The impressive summoning spells in Dark Dawn should not be skipped.
And what if I'm a fan of the first two games? Well then you're in luck, because the developers didn't stray far from the winning formula established in the Game Boy Advance titles. The biggest differences between this game and the older titles are the gorgeous 3D graphics and the ability to play through the entire game using intuitive touch screen controls. There are a few new summons available, and each Djinni now boasts its own unique look. Characters can master weapons, giving them a random chance to unleash powerful special attacks while wielding them.

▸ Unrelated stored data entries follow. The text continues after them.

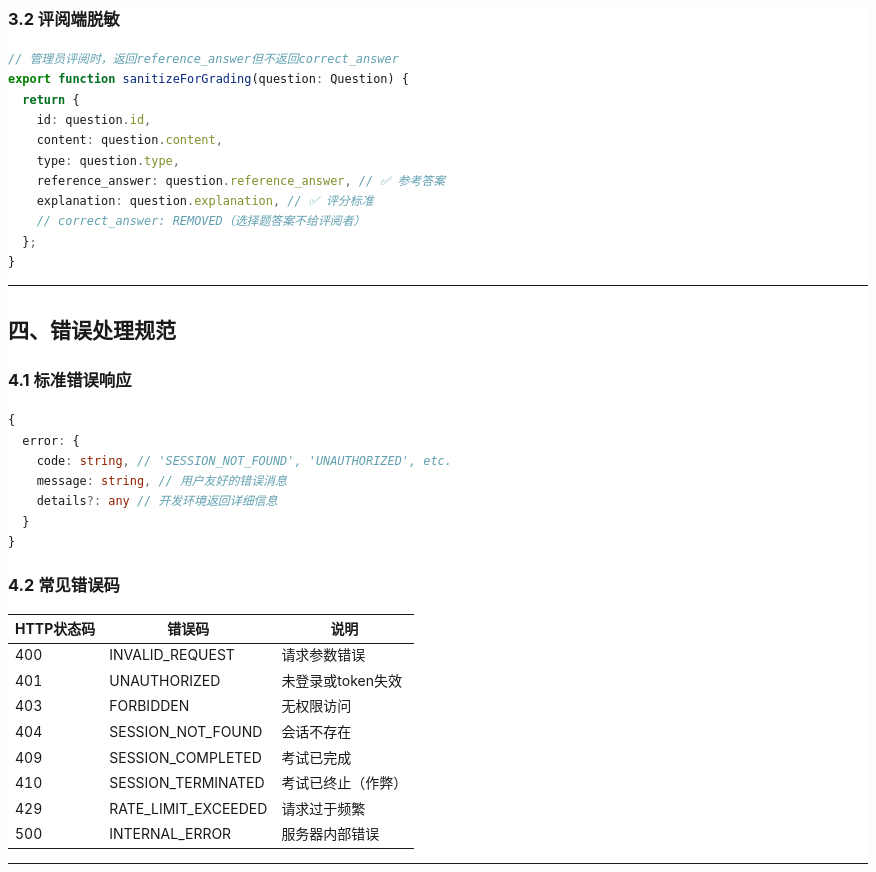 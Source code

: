 ### 3.2 评阅端脱敏

```typescript
// 管理员评阅时，返回reference_answer但不返回correct_answer
export function sanitizeForGrading(question: Question) {
  return {
    id: question.id,
    content: question.content,
    type: question.type,
    reference_answer: question.reference_answer, // ✅ 参考答案
    explanation: question.explanation, // ✅ 评分标准
    // correct_answer: REMOVED（选择题答案不给评阅者）
  };
}
```

---

## 四、错误处理规范

### 4.1 标准错误响应

```typescript
{
  error: {
    code: string, // 'SESSION_NOT_FOUND', 'UNAUTHORIZED', etc.
    message: string, // 用户友好的错误消息
    details?: any // 开发环境返回详细信息
  }
}
```

### 4.2 常见错误码

| HTTP状态码 | 错误码 | 说明 |
|-----------|--------|------|
| 400 | INVALID_REQUEST | 请求参数错误 |
| 401 | UNAUTHORIZED | 未登录或token失效 |
| 403 | FORBIDDEN | 无权限访问 |
| 404 | SESSION_NOT_FOUND | 会话不存在 |
| 409 | SESSION_COMPLETED | 考试已完成 |
| 410 | SESSION_TERMINATED | 考试已终止（作弊） |
| 429 | RATE_LIMIT_EXCEEDED | 请求过于频繁 |
| 500 | INTERNAL_ERROR | 服务器内部错误 |

---
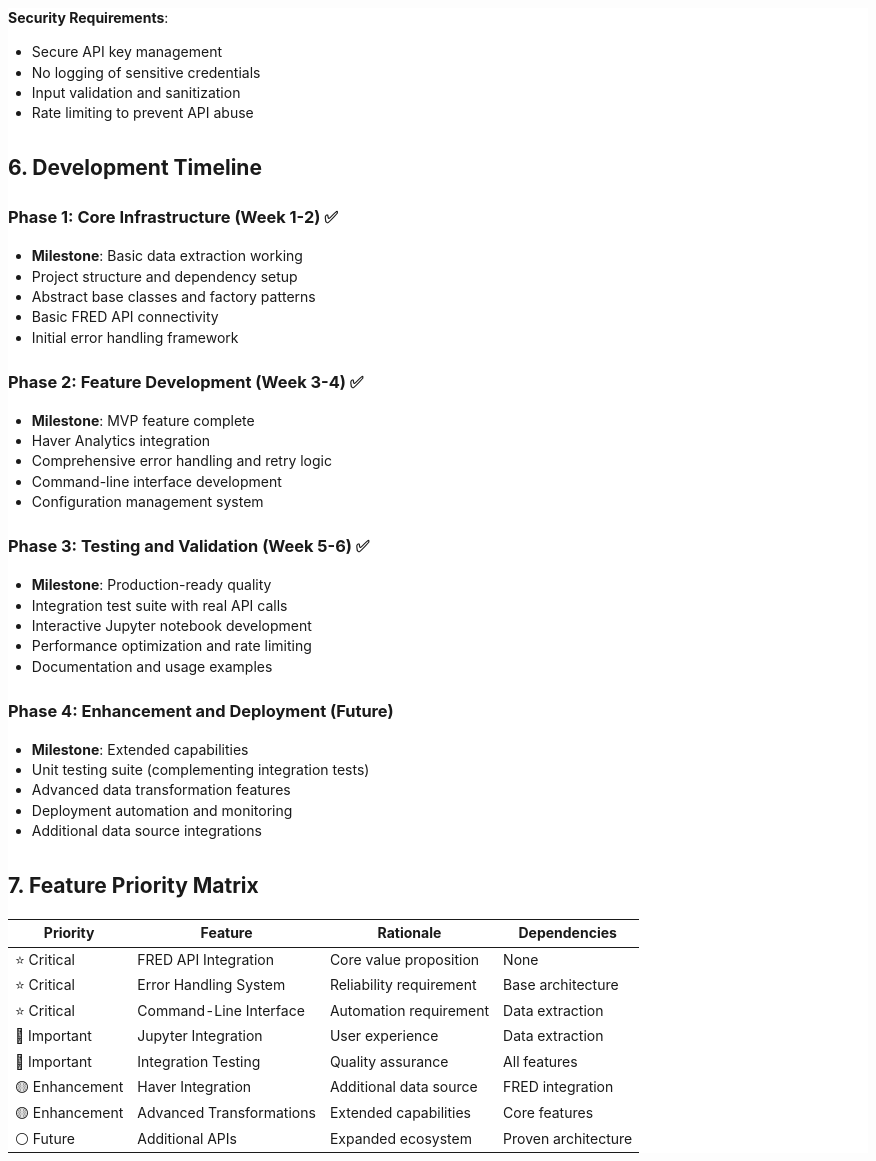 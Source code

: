 **Security Requirements**:
- Secure API key management
- No logging of sensitive credentials
- Input validation and sanitization
- Rate limiting to prevent API abuse

## 6. Development Timeline

### Phase 1: Core Infrastructure (Week 1-2) ✅
- **Milestone**: Basic data extraction working
- Project structure and dependency setup
- Abstract base classes and factory patterns
- Basic FRED API connectivity
- Initial error handling framework

### Phase 2: Feature Development (Week 3-4) ✅
- **Milestone**: MVP feature complete
- Haver Analytics integration
- Comprehensive error handling and retry logic
- Command-line interface development
- Configuration management system

### Phase 3: Testing and Validation (Week 5-6) ✅
- **Milestone**: Production-ready quality
- Integration test suite with real API calls
- Interactive Jupyter notebook development
- Performance optimization and rate limiting
- Documentation and usage examples

### Phase 4: Enhancement and Deployment (Future)
- **Milestone**: Extended capabilities
- Unit testing suite (complementing integration tests)
- Advanced data transformation features
- Deployment automation and monitoring
- Additional data source integrations

## 7. Feature Priority Matrix

| Priority | Feature | Rationale | Dependencies |
|----------|---------|-----------|--------------|
| ⭐ Critical | FRED API Integration | Core value proposition | None |
| ⭐ Critical | Error Handling System | Reliability requirement | Base architecture |
| ⭐ Critical | Command-Line Interface | Automation requirement | Data extraction |
| 🔵 Important | Jupyter Integration | User experience | Data extraction |
| 🔵 Important | Integration Testing | Quality assurance | All features |
| 🟡 Enhancement | Haver Integration | Additional data source | FRED integration |
| 🟡 Enhancement | Advanced Transformations | Extended capabilities | Core features |
| ⚪ Future | Additional APIs | Expanded ecosystem | Proven architecture |
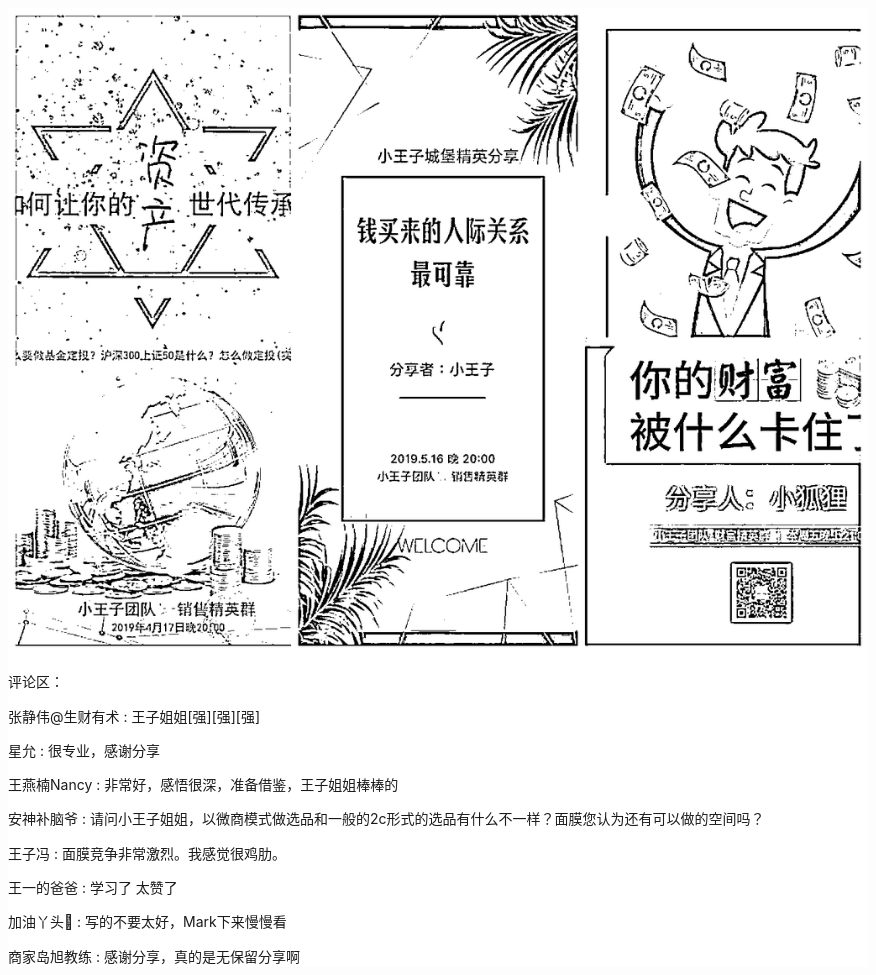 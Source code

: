  

 

![](img/kaigongsi_0888.png)

评论区：

张静伟@生财有术 : 王子姐姐[强][强][强]

星允 : 很专业，感谢分享

王燕楠Nancy : 非常好，感悟很深，准备借鉴，王子姐姐棒棒的

安神补脑爷 : 请问小王子姐姐，以微商模式做选品和一般的2c形式的选品有什么不一样？面膜您认为还有可以做的空间吗？

王子冯 : 面膜竞争非常激烈。我感觉很鸡肋。

王一的爸爸 : 学习了  太赞了

加油丫头💝 : 写的不要太好，Mark下来慢慢看

商家岛旭教练 : 感谢分享，真的是无保留分享啊
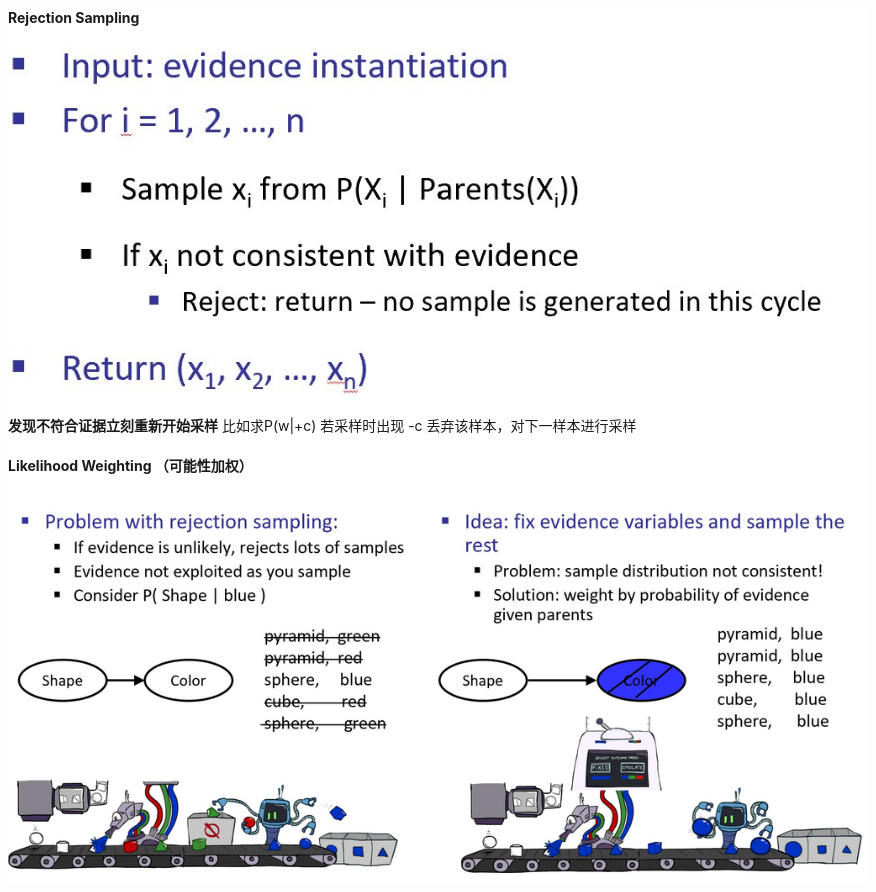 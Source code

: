 #### Rejection Sampling

![](.\image\BN28.jpg)

**发现不符合证据立刻重新开始采样** 比如求P(w|+c) 若采样时出现 -c 丢弃该样本，对下一样本进行采样

#### Likelihood Weighting （可能性加权）

![](.\image\BN30.jpg)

There's a new story of course, but it's thinly-stretched across a frame of fetch quests, keeping the characters hopping around the world in search of the ancient artifact needed to launch the quest for the next ancient artifact.
So it's more of the same? You make it sound like a bad thing. Dark Dawn have a great deal in common with the first two Golden Sun titles, but those games are seven years in the past. How many times have you picked up a long-awaited sequel to a role-playing game and were disappointed to find it doesn't play at all like the original? That will not happen with Golden Sun: Dark Dawn.
Golden Sun: Dark Dawn In Action
The Bottom Line
If Golden Sun: Dark Dawn had arrived a year after the last game in the series I would have been sorely disappointed with its lack of innovation. Absence makes the heart grow fonder, however, and seven years is plenty of time to develop a serious longing for more of the puzzle-solving, ass-kicking, and Djinn-collecting that charmed me back when Nintendo's handhelds only had one screen. After more than half a decade creating mascot-driven sports titles Camelot plays it safe, proving it can still deliver a role-playing experience capable of satiating fan cravings while giving newcomers a chance to get hooked as well.
Golden Sun: Dark Dawn was developed by Camelot Software Planning and published by Nintendo for the DS, releasing on November 29. Retails for $34.99. A copy of the game was given to us by the publisher for reviewing purposes. Spent 25 hours playing through the story, and two hours getting killed over and over again by the final boss before I got lucky.